Overview of carbon importance on Earth

As the free element it forms allotropes from differing kinds of carbon-carbon bonds, such as in graphite and diamond. Coal is the main source of carbon in mineral form, containing up to 95% of carbon in Anthracite. Recently discovered nanostructured forms called fullerenes include buckyballs such as C60, nanotubes, and nanofibers . Because of their high strength-to-weight ratio, it is hoped that many of these carbon compounds will soon be practical for use in advanced structural composite materials.

Not only can carbon also bond with itself, but it can also form chains with a wide variety of other elements, forming nearly ten million known compounds.

Carbon-containing polymers, often with oxygen and nitrogen atoms included at regular intervals in the main polymer chain, form the basis of nearly all industrial commercial plastics.

Carbon occurs in all organic life and is the basis of organic chemistry. When united with oxygen, carbon forms carbon dioxide, which is the main carbon source for plant growth. When united with hydrogen, it forms various flammable compounds called hydrocarbons which are essential to industry in the form of fossil fuels, and also other important living plant components like carotenoids and terpenes. When combined with oxygen and hydrogen, carbon can form many groups of important biological compounds including sugars, celluloses, lignans, chitins, alcohols, fats, and aromatic esters. With nitrogen it forms alkaloids, and with the addition of sulfur also it forms antibiotics, amino acids and proteins. With the addition of phosphorus to these other elements, it forms DNA and RNA, the chemical codes of life.

Notable characteristics of carbon

Carbon exhibits remarkable properties, some paradoxical. Different forms include the hardest naturally occurring substance (diamond) and one of the softest substances (graphite) known. Moreover, it has a great affinity for bonding with other small atoms, including other carbon atoms, and is capable of forming multiple stable covalent bonds with such atoms. Because of these properties, carbon is known to form nearly ten million different compounds, the large majority of all chemical compounds. Carbon compounds form the basis of all life on Earth and the carbon-nitrogen cycle provides some of the energy produced by the Sun and other stars. Moreover, carbon has the highest melting/sublimation point of all elements. At atmospheric pressure it has no actual melting point as its triple point is at 10 MPa (100 bar) so it sublimates above 4000 K. Thus it remains solid at higher temperatures than the highest melting point metals like tungsten or rhenium, irrespective of its allotropic form.
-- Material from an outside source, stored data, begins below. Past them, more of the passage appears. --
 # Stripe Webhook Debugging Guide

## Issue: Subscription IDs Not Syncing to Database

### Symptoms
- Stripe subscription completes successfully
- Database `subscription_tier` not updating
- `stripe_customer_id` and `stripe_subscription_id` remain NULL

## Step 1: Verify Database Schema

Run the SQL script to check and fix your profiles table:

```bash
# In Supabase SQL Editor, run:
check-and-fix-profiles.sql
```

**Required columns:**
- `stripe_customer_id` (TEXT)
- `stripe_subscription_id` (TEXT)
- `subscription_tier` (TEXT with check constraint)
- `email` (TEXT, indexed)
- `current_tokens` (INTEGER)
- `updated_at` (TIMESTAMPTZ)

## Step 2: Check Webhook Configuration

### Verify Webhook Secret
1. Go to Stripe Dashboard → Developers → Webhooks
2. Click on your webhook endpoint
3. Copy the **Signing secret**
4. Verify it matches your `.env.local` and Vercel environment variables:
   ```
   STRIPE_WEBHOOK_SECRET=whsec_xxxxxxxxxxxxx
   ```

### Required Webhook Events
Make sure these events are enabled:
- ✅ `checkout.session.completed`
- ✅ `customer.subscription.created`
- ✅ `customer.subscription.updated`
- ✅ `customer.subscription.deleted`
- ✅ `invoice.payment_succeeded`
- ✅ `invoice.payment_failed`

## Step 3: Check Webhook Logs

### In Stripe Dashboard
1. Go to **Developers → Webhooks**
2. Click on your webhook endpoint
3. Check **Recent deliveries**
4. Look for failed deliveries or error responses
Although it forms an incredible variety of compounds, most forms of carbon are comparatively unreactive under normal conditions. At standard temperature and pressure, it resists all but the strongest oxidizers (such as fluorine and nitric acid). It does not react with sulfuric acid, chlorine or any alkalis. At elevated temperatures it of course reacts with oxygen in flames.

Formation of the carbon atomic nucleus requires a nearly simultaneous triple collision of alpha particles (helium nuclei). This happens in temperature and helium concentration conditions that the rapid expansion and cooling of the early universe prohibited, and therefore no significant carbon was created during the Big Bang. Instead, the interiors of stars in the horizontal branch transform three helium nuclei into carbon by means of this triple-alpha process. In order to be available for formation of life as we know it, this carbon must then later be scattered into space as dust, in supernovae explosions, as part of the material which later forms second-generation star systems which have planets accreted from such dust. The solar system is one such second-generation star, made from carbon in the dust of dozens of supernovae in its local area of the galaxy.

Applications

Carbon is essential to all known living systems, and without it life as we know it could not exist (see alternative biochemistry). The major economic use of carbon not in living or formerly-living material (such as food and wood) is in the form of hydrocarbons, most notably the fossil fuel methane gas and crude oil (petroleum). Crude oil is used by the petrochemical industry to produce, amongst others, gasoline and kerosene, through a distillation process, in refineries. Crude oil forms the raw material for many synthetic substances, many of which are collectively called plastics.

Other uses

The isotope carbon-14 was discovered on February 27 1940 and is used in radiocarbon dating.
Industrial diamonds are used in cutting, drilling, and polishing technologies.
Graphite is combined with clays to form the 'lead' used in pencils. It is also used as a lubricant and a pigment.
Diamond is used for decorative purposes, and also as drill bits and other applications making use of its hardness.
Carbon (usually as coke) is used to reduce iron ore into iron.
Carbon is added to iron to make steel.
Carbon is used as a neutron moderator in nuclear reactors.
Carbon fiber, which is mainly used for composite materials, as well as high-temperature gas filtration.
Carbon black is used as a filler in rubber and plastic compounds.
Graphite carbon in a powdered, caked form is used as charcoal for grilling, artwork and other uses.
Activated charcoal is used in medicine (as powder or compounded in tablets or capsules) to absorb toxins, poisons, or gases from the digestive system.
Carbon, due to its non-reactivity with many substances that corrode most materials, is often used as an electrode.
Carbon is the most commonly used element in nanotubes.
Rotational transitions of various isotopic forms of carbon monoxide (e.g. ¹²CO, ¹³CO, and ¹⁸CO) are detectable in the submillimeter regime, and are used in the study of newly forming stars in molecular clouds.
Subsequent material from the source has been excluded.